Brilliant ideas that the CBN under Emefiele brought to fruition and which have restored agriculture to its place of prominence on the economic discussion table include the use, as instruments, of the Nigeria Incentive-based Risk Sharing System for Agricultural Lending (NIRSAL) ; Real Sector Support Facility (RSSF); Nigeria Electricity Market Stabilization Facility (NEMSF); Entrepreneurship Development Centers (CDE).
Others are the Youth Entrepreneurship Development Program (YEDP); Export Stimulation Facility (ESF); Agribusiness/Small and Medium Enterprises Investment Program (AGSMEIS), Paddy Aggregation Program (PAS); Accelerated Agricultural Development Scheme (AADS); and the highly successful Anchor Borrowers Program (ABP) which has had a remarkable impact in terms of reducing the country’s food import bills, increasing income levels and the financial capacity of local farmers.
All of these have gone a long way in reorganizing the economy, with agriculture shifting from a way of life where people practice it for subsistence to a commercial enterprise that generates employment opportunities in abundance, not to mention the economic empowerment of local populations who now see themselves as key players in the dynamics of valuing primary products. Prior to that time, Nigeria spent a huge amount on importing food items that could be produced locally. At the height of this nonsense, N1trillion was recorded as an import bill which was obviously not sustainable.
The above efforts have contributed to increasing the contribution of the agricultural sector to the gross domestic product (GDP) of the country. According to data from the Nigerian Bureau of Statistics, NBS, the contribution of the agricultural sector to GDP increased to 22.35% in the first quarter of 2021 from 19.79% in 20215. Most notable is the real growth of 2.2% recorded by the agricultural sector in 2020. , when the economy as a whole contracted by 1.92%.
In this regard, the real growth of 3.4% recorded by the sector in Q4’2020, the strongest growth since 2017, is significant. According to analysts, the robust growth recorded by the agricultural sector in Q4’2020 helped the economy register its first growth in three quarters, and also pulled it out of recession, after the contractions recorded in Q2’2020 and the Q3’2020, which plunged Nigeria into its second recession in five years.

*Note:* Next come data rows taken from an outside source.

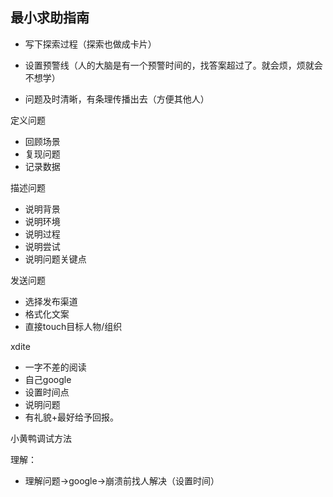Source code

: ## 最小求助指南

* 写下探索过程（探索也做成卡片）

* 设置预警线（人的大脑是有一个预警时间的，找答案超过了。就会烦，烦就会不想学）

* 问题及时清晰，有条理传播出去（方便其他人）

定义问题

* 回顾场景
* 复现问题
* 记录数据

描述问题

* 说明背景
* 说明环境
* 说明过程
* 说明尝试
* 说明问题关键点

发送问题

* 选择发布渠道
* 格式化文案
* 直接touch目标人物/组织

xdite

* 一字不差的阅读
* 自己google
* 设置时间点
* 说明问题
* 有礼貌+最好给予回报。

小黄鸭调试方法

理解：

* 理解问题-&gt;google-&gt;崩溃前找人解决（设置时间）



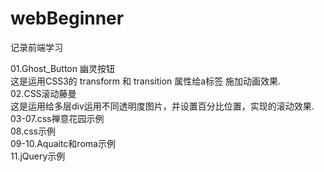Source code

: # webBeginner
记录前端学习

01.Ghost_Button 幽灵按钮 </br>
  这是运用CSS3的 transform 和 transition 属性给a标签 施加动画效果.</br>
02.CSS滚动藤曼</br>
  这是运用给多层div运用不同透明度图片，并设置百分比位置，实现的滚动效果.</br>
03-07.css禅意花园示例</br>
08.css示例</br>
09-10.Aquaitc和roma示例</br>
11.jQuery示例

Citing the role of the intervention of the apex bank as a driver of growth recorded by the sector in the fourth quarter of 2020, analysts at Vetiva Capital Management Limited said that: “the agricultural sector maintained a clean sheet in 2020, supported by the Federal government response efforts The government and the Central Bank of Nigeria’s development finance activities have been powerfully continued by the Emefiele momentum, despite disruptions to agricultural activities and food transportation, caused by the floods, containment measures and security issues encountered during the year.

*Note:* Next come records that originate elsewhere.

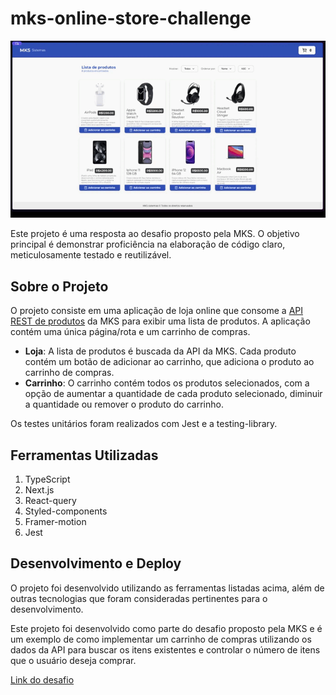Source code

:# mks-online-store-challenge

<div align="center">
  <img src="docs/assets/proj-mks.gif">
</div>


Este projeto é uma resposta ao desafio proposto pela MKS. O objetivo principal é demonstrar proficiência na elaboração de código claro, meticulosamente testado e reutilizável.

## Sobre o Projeto

O projeto consiste em uma aplicação de loja online que consome a [API REST de produtos](https://mks-frontend-challenge-04811e8151e6.herokuapp.com/api-docs/) da MKS para exibir uma lista de produtos. A aplicação contém uma única página/rota e um carrinho de compras.

- **Loja**: A lista de produtos é buscada da API da MKS. Cada produto contém um botão de adicionar ao carrinho, que adiciona o produto ao carrinho de compras.
- **Carrinho**: O carrinho contém todos os produtos selecionados, com a opção de aumentar a quantidade de cada produto selecionado, diminuir a quantidade ou remover o produto do carrinho.

Os testes unitários foram realizados com Jest e a testing-library.

## Ferramentas Utilizadas

1. TypeScript
2. Next.js
3. React-query
4. Styled-components
5. Framer-motion
6. Jest

## Desenvolvimento e Deploy

O projeto foi desenvolvido utilizando as ferramentas listadas acima, além de outras tecnologias que foram consideradas pertinentes para o desenvolvimento. 

Este projeto foi desenvolvido como parte do desafio proposto pela MKS e é um exemplo de como implementar um carrinho de compras utilizando os dados da API  para buscar os itens existentes e controlar o número de itens que o usuário deseja comprar.

[Link do desafio](https://github.com/MKS-desenvolvimento-de-sistemas/mks-frontend-challenge?tab=readme-ov-file)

Similarly, FBNQuest analysts gave a graphical detail of the effects of the CBN policy on agriculture. In its report, it confirmed that “our expectation was for the contraction to slow to -1.95% and was negated by robust growth of 3.42% for agriculture, the sector’s best performance since the fourth quarter. of 2017. We have repeatedly noted that Nigeria’s performance would be more subdued than most emerging markets due to the shielding of its large informal economy from global headwinds (such as COVID-19 ).The argument still stands, but it could now be that credit interventions by the CBN, state development banks and others are starting to have an impact.”